__What is required__
Nothing but the lines below, from the first through the line containing "まずは単純なクエリということ", should be set down, each one exactly and without pictures.

[Dataset content — start]

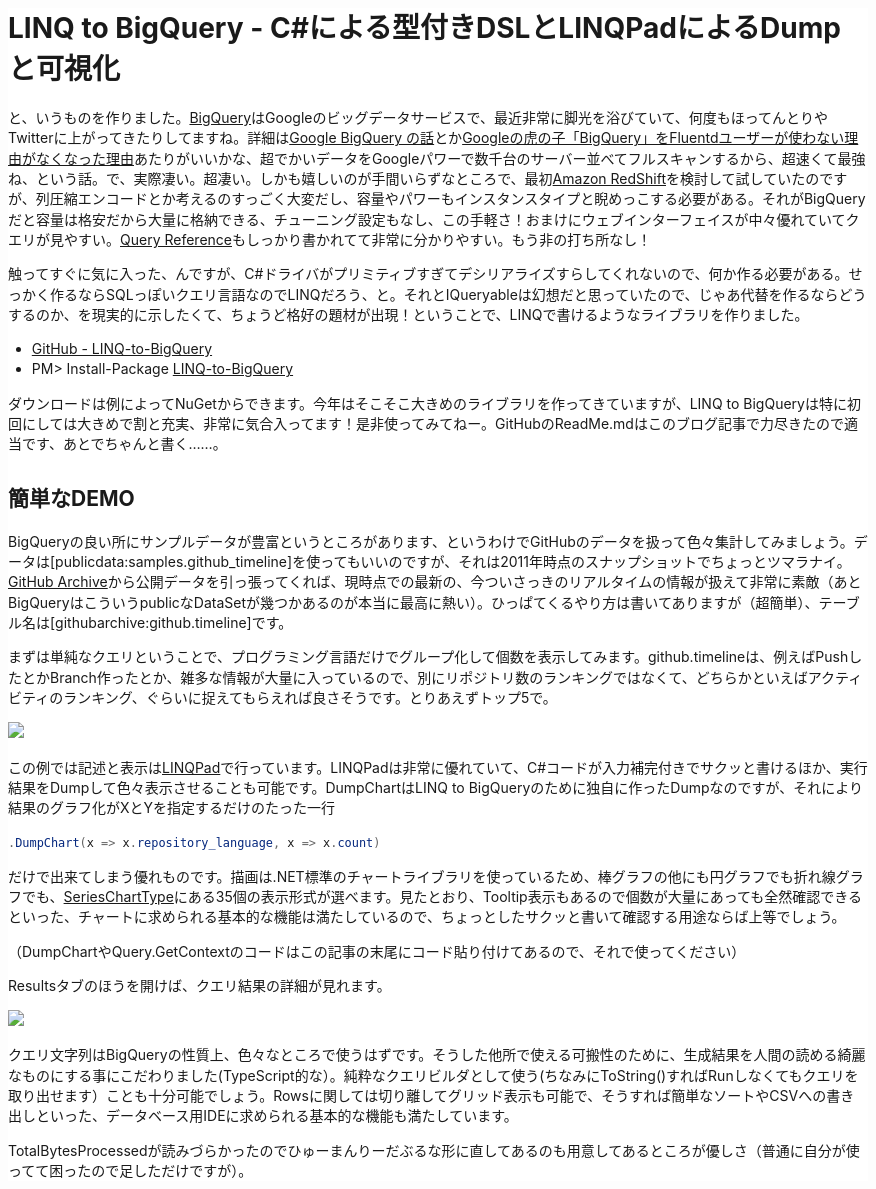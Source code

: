 # LINQ to BigQuery - C#による型付きDSLとLINQPadによるDumpと可視化

と、いうものを作りました。[BigQuery](https://cloud.google.com/products/bigquery/)はGoogleのビッグデータサービスで、最近非常に脚光を浴びていて、何度もほってんとりやTwitterに上がってきたりしてますね。詳細は[Google BigQuery の話](https://speakerdeck.com/naoya/google-bigquery-falsehua-number-gcpja)とか[Googleの虎の子「BigQuery」をFluentdユーザーが使わない理由がなくなった理由](http://qiita.com/kazunori279/items/10ac0066ac9b0b5aaaf3)あたりがいいかな、超でかいデータをGoogleパワーで数千台のサーバー並べてフルスキャンするから、超速くて最強ね、という話。で、実際凄い。超凄い。しかも嬉しいのが手間いらずなところで、最初[Amazon RedShift](http://aws.amazon.com/jp/redshift/)を検討して試していたのですが、列圧縮エンコードとか考えるのすっごく大変だし、容量やパワーもインスタンスタイプと睨めっこする必要がある。それがBigQueryだと容量は格安だから大量に格納できる、チューニング設定もなし、この手軽さ！おまけにウェブインターフェイスが中々優れていてクエリが見やすい。[Query Reference](https://developers.google.com/bigquery/query-reference)もしっかり書かれてて非常に分かりやすい。もう非の打ち所なし！

触ってすぐに気に入った、んですが、C#ドライバがプリミティブすぎてデシリアライズすらしてくれないので、何か作る必要がある。せっかく作るならSQLっぽいクエリ言語なのでLINQだろう、と。それとIQueryableは幻想だと思っていたので、じゃあ代替を作るならどうするのか、を現実的に示したくて、ちょうど格好の題材が出現！ということで、LINQで書けるようなライブラリを作りました。

* [GitHub - LINQ-to-BigQuery](https://github.com/neuecc/LINQ-to-BigQuery)
* PM> Install-Package [LINQ-to-BigQuery](https://www.nuget.org/packages/LINQ-to-BigQuery)

ダウンロードは例によってNuGetからできます。今年はそこそこ大きめのライブラリを作ってきていますが、LINQ to BigQueryは特に初回にしては大きめで割と充実、非常に気合入ってます！是非使ってみてねー。GitHubのReadMe.mdはこのブログ記事で力尽きたので適当です、あとでちゃんと書く……。

簡単なDEMO
---
BigQueryの良い所にサンプルデータが豊富というところがあります、というわけでGitHubのデータを扱って色々集計してみましょう。データは[publicdata:samples.github_timeline]を使ってもいいのですが、それは2011年時点のスナップショットでちょっとツマラナイ。[GitHub Archive](http://www.githubarchive.org/)から公開データを引っ張ってくれば、現時点での最新の、今ついさっきのリアルタイムの情報が扱えて非常に素敵（あとBigQueryはこういうpublicなDataSetが幾つかあるのが本当に最高に熱い）。ひっぱてくるやり方は書いてありますが（超簡単）、テーブル名は[githubarchive:github.timeline]です。

まずは単純なクエリということで、プログラミング言語だけでグループ化して個数を表示してみます。github.timelineは、例えばPushしたとかBranch作ったとか、雑多な情報が大量に入っているので、別にリポジトリ数のランキングではなくて、どちらかといえばアクティビティのランキング、ぐらいに捉えてもらえれば良さそうです。とりあえずトップ5で。

![](http://neue.cc/wp-content/uploads/image/bq_linqpad_first.jpg)

この例では記述と表示は[LINQPad](http://www.linqpad.net/)で行っています。LINQPadは非常に優れていて、C#コードが入力補完付きでサクッと書けるほか、実行結果をDumpして色々表示させることも可能です。DumpChartはLINQ to BigQueryのために独自に作ったDumpなのですが、それにより結果のグラフ化がXとYを指定するだけのたった一行

```csharp
.DumpChart(x => x.repository_language, x => x.count)
```

だけで出来てしまう優れものです。描画は.NET標準のチャートライブラリを使っているため、棒グラフの他にも円グラフでも折れ線グラフでも、[SeriesChartType](http://msdn.microsoft.com/ja-jp/library/system.windows.forms.datavisualization.charting.seriescharttype.aspx)にある35個の表示形式が選べます。見たとおり、Tooltip表示もあるので個数が大量にあっても全然確認できるといった、チャートに求められる基本的な機能は満たしているので、ちょっとしたサクッと書いて確認する用途ならば上等でしょう。

（DumpChartやQuery.GetContextのコードはこの記事の末尾にコード貼り付けてあるので、それで使ってください）

Resultsタブのほうを開けば、クエリ結果の詳細が見れます。

![](http://neue.cc/wp-content/uploads/image/bq_linqpad_results.jpg)

クエリ文字列はBigQueryの性質上、色々なところで使うはずです。そうした他所で使える可搬性のために、生成結果を人間の読める綺麗なものにする事にこだわりました(TypeScript的な）。純粋なクエリビルダとして使う(ちなみにToString()すればRunしなくてもクエリを取り出せます）ことも十分可能でしょう。Rowsに関しては切り離してグリッド表示も可能で、そうすれば簡単なソートやCSVへの書き出しといった、データベース用IDEに求められる基本的な機能も満たしています。

TotalBytesProcessedが読みづらかったのでひゅーまんりーだぶるな形に直してあるのも用意してあるところが優しさ（普通に自分が使ってて困ったので足しただけですが）。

[Dataset content — finish]

__Answer space__
Source code

: # LINQ to BigQuery - C#による型付きDSLとLINQPadによるDumpと可視化

と、いうものを作りました。[BigQuery](https://cloud.google.com/products/bigquery/)はGoogleのビッグデータサービスで、最近非常に脚光を浴びていて、何度もほってんとりやTwitterに上がってきたりしてますね。詳細は[Google BigQuery の話](https://speakerdeck.com/naoya/google-bigquery-falsehua-number-gcpja)とか[Googleの虎の子「BigQuery」をFluentdユーザーが使わない理由がなくなった理由](http://qiita.com/kazunori279/items/10ac0066ac9b0b5aaaf3)あたりがいいかな、超でかいデータをGoogleパワーで数千台のサーバー並べてフルスキャンするから、超速くて最強ね、という話。で、実際凄い。超凄い。しかも嬉しいのが手間いらずなところで、最初[Amazon RedShift](http://aws.amazon.com/jp/redshift/)を検討して試していたのですが、列圧縮エンコードとか考えるのすっごく大変だし、容量やパワーもインスタンスタイプと睨めっこする必要がある。それがBigQueryだと容量は格安だから大量に格納できる、チューニング設定もなし、この手軽さ！おまけにウェブインターフェイスが中々優れていてクエリが見やすい。[Query Reference](https://developers.google.com/bigquery/query-reference)もしっかり書かれてて非常に分かりやすい。もう非の打ち所なし！

触ってすぐに気に入った、んですが、C#ドライバがプリミティブすぎてデシリアライズすらしてくれないので、何か作る必要がある。せっかく作るならSQLっぽいクエリ言語なのでLINQだろう、と。それとIQueryableは幻想だと思っていたので、じゃあ代替を作るならどうするのか、を現実的に示したくて、ちょうど格好の題材が出現！ということで、LINQで書けるようなライブラリを作りました。

* [GitHub - LINQ-to-BigQuery](https://github.com/neuecc/LINQ-to-BigQuery)
* PM> Install-Package [LINQ-to-BigQuery](https://www.nuget.org/packages/LINQ-to-BigQuery)

ダウンロードは例によってNuGetからできます。今年はそこそこ大きめのライブラリを作ってきていますが、LINQ to BigQueryは特に初回にしては大きめで割と充実、非常に気合入ってます！是非使ってみてねー。GitHubのReadMe.mdはこのブログ記事で力尽きたので適当です、あとでちゃんと書く……。

簡単なDEMO
---
BigQueryの良い所にサンプルデータが豊富というところがあります、というわけでGitHubのデータを扱って色々集計してみましょう。データは[publicdata:samples.github_timeline]を使ってもいいのですが、それは2011年時点のスナップショットでちょっとツマラナイ。[GitHub Archive](http://www.githubarchive.org/)から公開データを引っ張ってくれば、現時点での最新の、今ついさっきのリアルタイムの情報が扱えて非常に素敵（あとBigQueryはこういうpublicなDataSetが幾つかあるのが本当に最高に熱い）。ひっぱてくるやり方は書いてありますが（超簡単）、テーブル名は[githubarchive:github.timeline]です。

まずは単純なクエリということで、プログラミング言語だけでグループ化して個数を表示してみます。github.timelineは、例えばPushしたとかBranch作ったとか、雑多な情報が大量に入っているので、別にリポジトリ数のランキングではなくて、どちらかといえばアクティビティのランキング、ぐらいに捉えてもらえれば良さそうです。とりあえずトップ5で。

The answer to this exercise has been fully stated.